Friday, September 16, 2011

Author Interview: Allen Zadoff Takes us Backstage

We are really excited that Allen Zadoff is joining us today to give us a behind the scenes look at his books, his writing process and how closely art mirrors life!


Can you tell us a little about My Life, the Theater and Other Tragedies?
Life/Theater is the story of Adam Ziegler, a lighting guy on the tech crew of his high school’s theater, who falls in love with an actress on the other side of the spot light.  Big problem: The actors and techies are at war in his school, and this is a forbidden.

Were you involved in theater in high school? Were you on the technical side of things or did you act?
The book is inspired by my experience in the theater.  It was my passion from high school through graduate school.  I was mostly an actor in high school, but later I became a director. On the way, I took tech and design classes and stage managed several shows, so I got to see the world from many different angles--front of house, on stage, and behind the scenes.  That’s great practice for a future writer, to see things from different perspectives and realize that what you think you know is based more on perception than reality.

Did you have a favorite production that you were part of?
We did a production of Guys and Dolls my senior year, and being a heavy kid, I played Nicely-Nicely Johnson.  This was particularly exciting because I had a show-stopping number with full chorus behind me, and we performed for the entire high school in two assemblies to promote the production.  As I said, I was a shy, heavy kid, and suddenly the whole school knew who I was.  If you read my other novel (Food Girls, and Other Things I Can’t Have), you’ll see that this is a common experience for my characters—sudden renown and the problems that come with it.

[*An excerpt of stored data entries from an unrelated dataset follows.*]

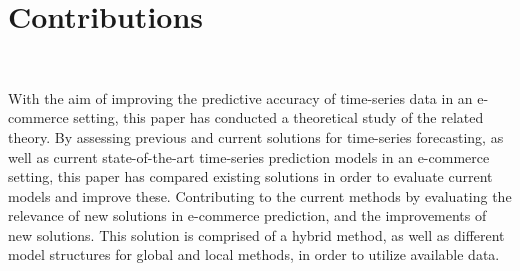 
\section{Contributions}~\label{cont}
\label{section:Discussion:Contributions}


With the aim of improving the predictive accuracy of time-series data in an e-commerce setting,
this paper has conducted a theoretical study of the related theory.
By assessing previous and current solutions for time-series forecasting, as well as current state-of-the-art time-series prediction models in an e-commerce setting,
this paper has compared existing solutions in order to evaluate current models and improve these.
Contributing to the current methods by evaluating the relevance of new solutions in e-commerce prediction,
and the improvements of new solutions.
This solution is comprised of a hybrid method, as well as different model structures for global and local methods,
in order to utilize available data.




\iffalse
  What are the main contributions made to the field and how significant are these contribution.
\fi
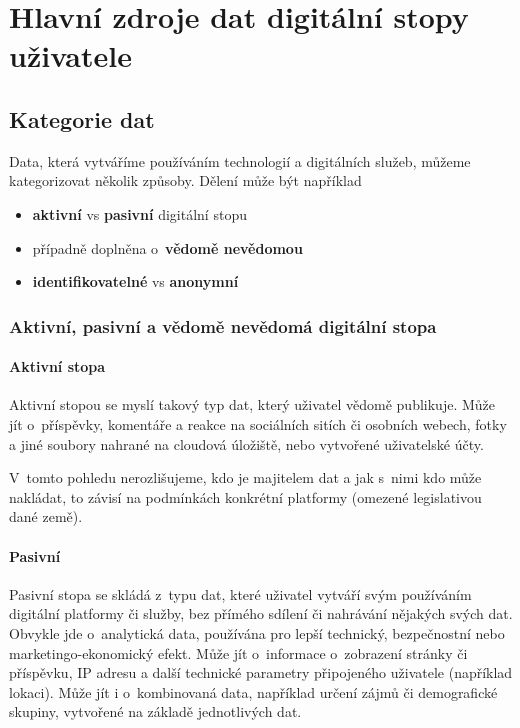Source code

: \chapter{Hlavní zdroje dat digitální stopy uživatele}

\section{Kategorie dat}
Data, která vytváříme používáním technologií a digitálních služeb, můžeme kategorizovat několik způsoby. Dělení může být například
\begin{itemize}
	\item \textbf{aktivní} vs \textbf{pasivní} digitální stopu \citep{pew-digital-footprint}
    \item případně doplněna o~\textbf{vědomě nevědomou} \citep{fish-digital-footprint}
\item \textbf{identifikovatelné} vs \textbf{anonymní}
\end{itemize}


\subsection{Aktivní, pasivní a vědomě nevědomá digitální stopa}
\subsubsection{Aktivní stopa}
Aktivní stopou se myslí takový typ dat, který uživatel vědomě publikuje. Může jít o~příspěvky, komentáře a reakce na sociálních sitích či osobních webech, fotky a jiné soubory nahrané na cloudová úložiště, nebo vytvořené uživatelské účty.\citep{pew-digital-footprint}

V~tomto pohledu nerozlišujeme, kdo je majitelem dat a jak s~nimi kdo může nakládat, to závisí na podmínkách konkrétní platformy (omezené legislativou dané země).

\subsubsection{Pasivní}

Pasivní stopa se skládá z~typu dat, které uživatel vytváří svým používáním digitální platformy či služby, bez přímého sdílení či nahrávání nějakých svých dat. Obvykle jde o~analytická data, používána pro lepší technický, bezpečnostní nebo marketingo-ekonomický efekt. Může jít o~informace o~zobrazení stránky či příspěvku, IP adresu a další technické parametry připojeného uživatele (například lokaci). Může jít i o~kombinovaná data, například určení zájmů či demografické skupiny, vytvořené na základě jednotlivých dat.


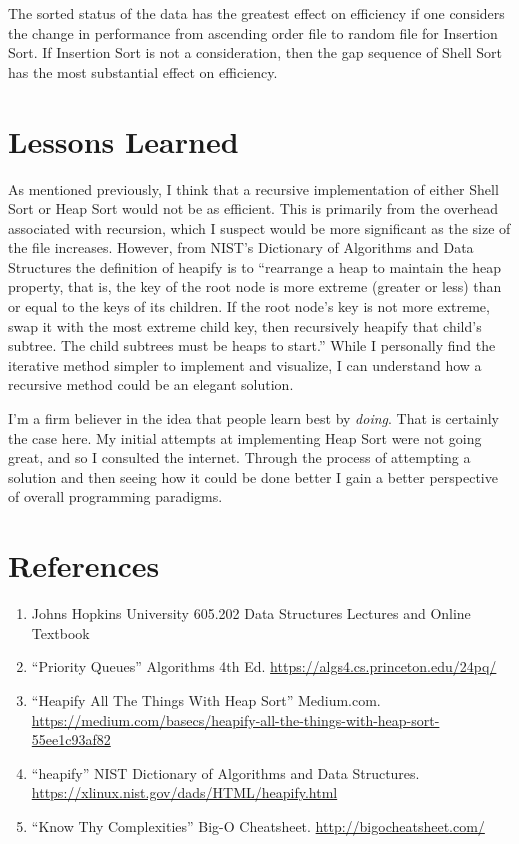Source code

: \documentclass[12pt, titlepage]{article}
\begin{document}
The sorted status of the data has the greatest effect on efficiency if one considers the change in performance from ascending order file to random file for Insertion Sort. If Insertion Sort is not a consideration, then the gap sequence of Shell Sort has the most substantial effect on efficiency.

\section{Lessons Learned}
As mentioned previously, I think that a recursive implementation of either Shell Sort or Heap Sort would not be as efficient. This is primarily from the overhead associated with recursion, which I suspect would be more significant as the size of the file increases. However, from NIST's Dictionary of Algorithms and Data Structures the definition of heapify is to ``rearrange a heap to maintain the heap property, that is, the key of the root node is more extreme (greater or less) than or equal to the keys of its children. If the root node's key is not more extreme, swap it with the most extreme child key, then recursively heapify that child's subtree. The child subtrees must be heaps to start.'' While I personally find the iterative method simpler to implement and visualize, I can understand how a recursive method could be an elegant solution.

I'm a firm believer in the idea that people learn best by \textit{doing}. That is certainly the case here. My initial attempts at implementing Heap Sort were not going great, and so I consulted the internet. Through the process of attempting a solution and then seeing how it could be done better I gain a better perspective of overall programming paradigms.
 

\newpage

\section{References}
\begin{enumerate}
	\item Johns Hopkins University 605.202 Data Structures Lectures and Online Textbook
	\item ``Priority Queues'' Algorithms 4th Ed. \url{https://algs4.cs.princeton.edu/24pq/}
	\item ``Heapify All The Things With Heap Sort'' Medium.com. \url{https://medium.com/basecs/heapify-all-the-things-with-heap-sort-55ee1c93af82}
	\item ``heapify'' NIST Dictionary of Algorithms and Data Structures. \url{https://xlinux.nist.gov/dads/HTML/heapify.html}
	\item ``Know Thy Complexities'' Big-O Cheatsheet. \url{http://bigocheatsheet.com/}	
\end{enumerate}
\end{document}
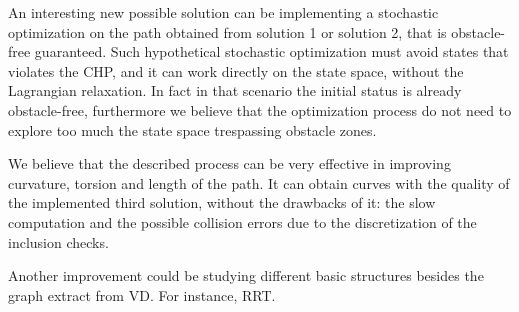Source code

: \documentclass[dissertation.tex]{subfiles}
\begin{document}
An interesting new possible solution can be implementing a
stochastic optimization on the path obtained from solution 1 or
solution 2, that is obstacle-free guaranteed. Such hypothetical stochastic
optimization must avoid states that violates the \acf{CHP}, and it can
work directly on the state space, without the Lagrangian
relaxation. In fact in that scenario the initial status is already
obstacle-free, furthermore we believe that the optimization process do
not need to explore too much the state space trespassing obstacle
zones.

We believe that the described process can be very effective in
improving curvature, torsion and length of the path. It can obtain
curves with the quality of the implemented third solution, without the
drawbacks of it: the slow computation and the possible collision
errors due to the discretization of the inclusion checks.

Another improvement could be studying different basic structures
besides the graph extract from \acf{VD}. For instance, \acf{RRT}.
\end{document}

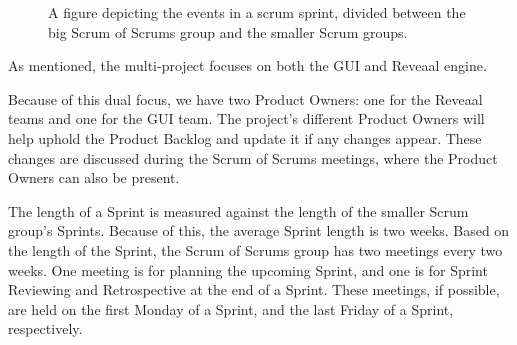 \begin{figure}[H]
    \centering
    \caption{A figure depicting the events in a scrum sprint, divided between the big Scrum of Scrums group and the smaller Scrum groups.}
    \label{fig:scrum-of-scrums-events}
\end{figure}


As mentioned, the multi-project focuses on both the GUI and Reveaal engine.

Because of this dual focus, we have two Product Owners: one for the Reveaal teams and one for the GUI team.
The project's different Product Owners will help uphold the Product Backlog and update it if any changes appear. 
These changes are discussed during the Scrum of Scrums meetings, where the Product Owners can also be present.

The length of a Sprint is measured against the length of the smaller Scrum group's Sprints.
Because of this, the average Sprint length is two weeks.
Based on the length of the Sprint, the Scrum of Scrums group has two meetings every two weeks. 
One meeting is for planning the upcoming Sprint, and one is for Sprint Reviewing and Retrospective at the end of a Sprint.
These meetings, if possible, are held on the first Monday of a Sprint, and the last Friday of a Sprint, respectively.




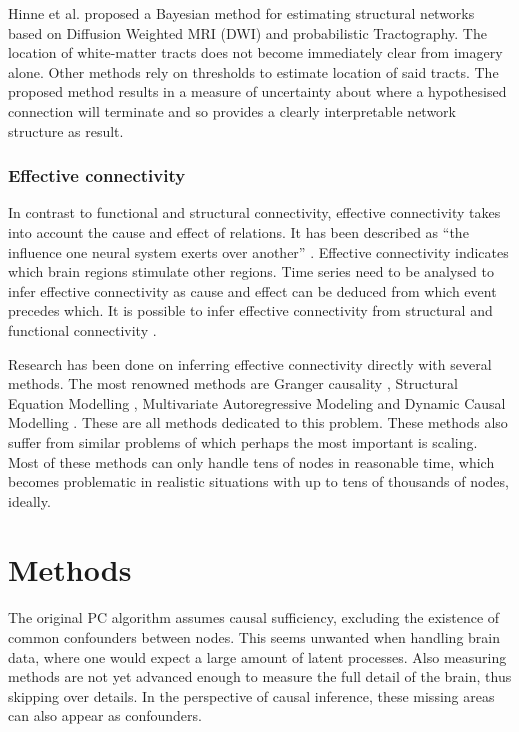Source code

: \documentclass[a4paper, 10pt, english, twocolumn]{article}
\begin{document}
Hinne et al. \cite{hinne2013} proposed a Bayesian method for estimating structural networks based on Diffusion Weighted MRI (DWI) and probabilistic Tractography.
The location of white-matter tracts does not become immediately clear from imagery alone.
Other methods rely on thresholds to estimate location of said tracts.
The proposed method results in a measure of uncertainty about where a hypothesised connection will terminate and so provides a clearly interpretable network structure as result.

\subsubsection*{Effective connectivity}
In contrast to functional and structural connectivity, effective connectivity takes into account the cause and effect of relations.
It has been described as ``the influence one neural system exerts over another'' \cite{friston1994}.
Effective connectivity indicates which brain regions stimulate other regions.
Time series need to be analysed to infer effective connectivity as cause and effect can be deduced from which event precedes which. 
It is possible to infer effective connectivity from structural and functional connectivity \cite{mclntosh1994, harrison2003, friston2003, roebroeck2005}.

Research has been done on inferring effective connectivity directly with several methods.
The most renowned methods are Granger causality \cite{roebroeck2005}, Structural Equation Modelling \cite{mclntosh1994}, Multivariate Autoregressive Modeling \cite{harrison2003} and Dynamic Causal Modelling \cite{friston2003}.
These are all methods dedicated to this problem.
These methods also suffer from similar problems of which perhaps the most important is scaling.
Most of these methods can only handle tens of nodes in reasonable time, which becomes problematic in realistic situations with up to tens of thousands of nodes, ideally.


\section{Methods}
The original PC algorithm assumes causal sufficiency, excluding the existence of common confounders between nodes.
This seems unwanted when handling brain data, where one would expect a large amount of latent processes.
Also measuring methods are not yet advanced enough to measure the full detail of the brain, thus skipping over details.
In the perspective of causal inference, these missing areas can also appear as confounders.
\end{document}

I like that My Life.. looks deeper into the world of student theater and the cliques that develop there.  A lot of books for teens don’t go deeper than just jocks vs. nerds or cheerleaders vs. everyone else. Why did you decide to focus on the techie/actor divide?
It was something real that I saw in the theater. While the goal of a good theater program to have everyone feel part of the same team, there is often a tension between the people who wear black and the actors who wear costumes.  There’s a natural distrust and inequality that fascinates me. They need each other, but one group is “unsung” heroes, while the other is publically applauded and treated like stars.  Nobody applauds for a good lighting cue, but it is an amazing thing.

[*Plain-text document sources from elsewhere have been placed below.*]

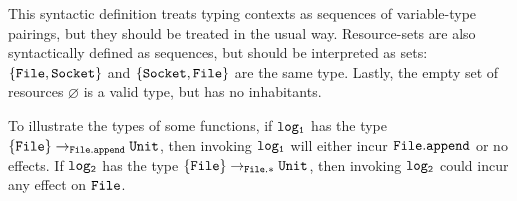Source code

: This syntactic definition treats typing contexts as sequences of variable-type pairings, but they should be treated in the usual way. Resource-sets are also syntactically defined as sequences, but should be interpreted as sets: $\{ \mathtt{File, Socket} \}$ and $\{ \mathtt{Socket, File} \}$ are the same type. Lastly, the empty set of resources $\varnothing$ is a valid type, but has no inhabitants.

To illustrate the types of some functions, if $\mathtt{log_1}$ has the type $\{ \mathtt{File} \} \rightarrow_{\mathtt{File.append}} \mathtt{Unit}$, then invoking $\mathtt{log_1}$ will either incur $\mathtt{File.append}$ or no effects. If $\mathtt{log_2}$ has the type $\{ \mathtt{File} \} \rightarrow_{\mathtt{File.*}} \mathtt{Unit}$, then invoking $\mathtt{log_2}$ could incur any effect on $\mathtt{File}$.


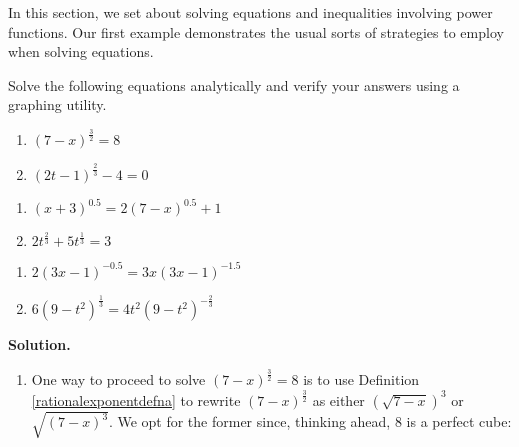 

\setcounter{footnote}{0}

\label{PowerEqIneq}

In this section, we set about solving equations and inequalities involving power functions.  Our first example demonstrates the usual sorts of strategies to employ when solving equations.

\begin{ex} \label{powerequationex}  Solve the following equations analytically and verify your answers using a graphing utility.


\begin{multicols}{2}
\begin{enumerate}

\item \label{first} $(7-x)^{\frac{3}{2}} = 8$ 
\item \label{second} $(2t-1)^{\frac{2}{3}} -4 = 0$

\setcounter{HW}{\value{enumi}}
\end{enumerate}
\end{multicols}

\begin{multicols}{2}
\begin{enumerate}
\setcounter{enumi}{\value{HW}}

\item $(x+3)^{0.5} = 2(7-x)^{0.5}+1$ 
\item $2t^{\frac{2}{3}} + 5t^{\frac{1}{3}} = 3$

\setcounter{HW}{\value{enumi}}
\end{enumerate}
\end{multicols}


\begin{multicols}{2}
\begin{enumerate}
\setcounter{enumi}{\value{HW}}

\item $2(3x-1)^{-0.5}  = 3x (3x-1)^{-1.5}$ 
\item $6(9-t^2)^{\frac{1}{3}} = 4t^2 (9-t^2)^{-\frac{2}{3}}$

\setcounter{HW}{\value{enumi}}
\end{enumerate}
\end{multicols}

{\bf Solution.}

\begin{enumerate}

\item  One way to proceed to solve  $(7-x)^{\frac{3}{2}} = 8$ is to use Definition \ref{rationalexponentdefna} to rewrite $(7-x)^{\frac{3}{2}}$ as either $(\sqrt{7-x})^3$ or $\sqrt{(7-x)^3}$.  We opt for the former since, thinking ahead,  $8$ is a perfect cube: 


\end{enumerate}
\end{ex}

Adam’s friends and theater cohorts are really fleshed out and detailed.  Reach and Grace are both people we’d like to hang out with and the insufferable Derek (the student production designer) is so pitch perfect, did you have a favorite character to write?
I love Grace, the way she’s tough and sensitive at the same time, sort of a sexy tomboy who is an amazing stage carpenter.  I love Reach, too. He’s the hero’s best friend, and he wants the best for him but can’t help but try to control his life. I relate to seeing a friend in trouble and wanting to fix it for them, but not being able to do anything. 

Your first book, Food, Girls and Other Things I Can’t Have is all about an overweight teen who joins the football team and this one is all about the high stakes world of backstage theater- were your processes for researching and writing these two very different?
A very similar process because I don’t really do research. My books are inspired by life experiences. For example, Food/Girls was based on a time in high school when the phys ed teacher (who was also the football coach) approached me to ask if I would try out for the team.  I was a big kid, and he thought I’d be effective on the line.  I told him no way, but it was one of those moments I never forgot. I always wondered what would have happened if I had said yes. In Food/Girls, the hero says yes instead of no, and the story goes from there.

You and your narrators share the same initials; do you guys share more than that? Are there other characters that are based on people you’ve met?
I plead The Fifth on that question.

Do you have a favorite place to write?
I love to write in coffee shops.  People joke that I smell good because my clothes have the odor of coffee beans.  It’s the reality of the writer’s life.  You have to spend hours and hours sitting in front of the keyboard. Stories are built from hard work, a little at a time. If you do the work around coffee, there are natural consequences.

Do you have a favorite YA author?
There are so many amazing male YA authors, you’ll forgive me if I only mention them.  Some of my favorites these days are John Green, Andrew Smith, Barry Lyga, Blake Nelson .

What has been the best part about being a YA author, so far?
The YA community is passionate and dedicated!.  It’s a fun group to write for, from readers to librarians to educators to bloggers. I feel lucky to have been embraced by the community.

Can we get you to tell us what’s coming out next from you?
I’ve got a new novel in final edits that I’m really excited about finishing. It’s my first novel set in Los Angeles, and it’s about a kid with a yoga teacher Mom who is stuck in private Jewish school because his grandfather died and left money only for a Jewish education.  It’s like a funny, L.A. teen version of Eat, Pray, Love.  I think it’s my best work yet. Look for it next year.

Do you have any advice for teens who want to pursue writing as a career?
You get better by writing, so put your focus there. And please let yourself be terrible at it. There’s so much focus in our culture on being a success that it’s hard to grow as an artist.  You grow by writing, by getting fascinated by your stories, by seeing what works and what doesn’t. If you don’t let yourself write badly, you’ll never learn to write well.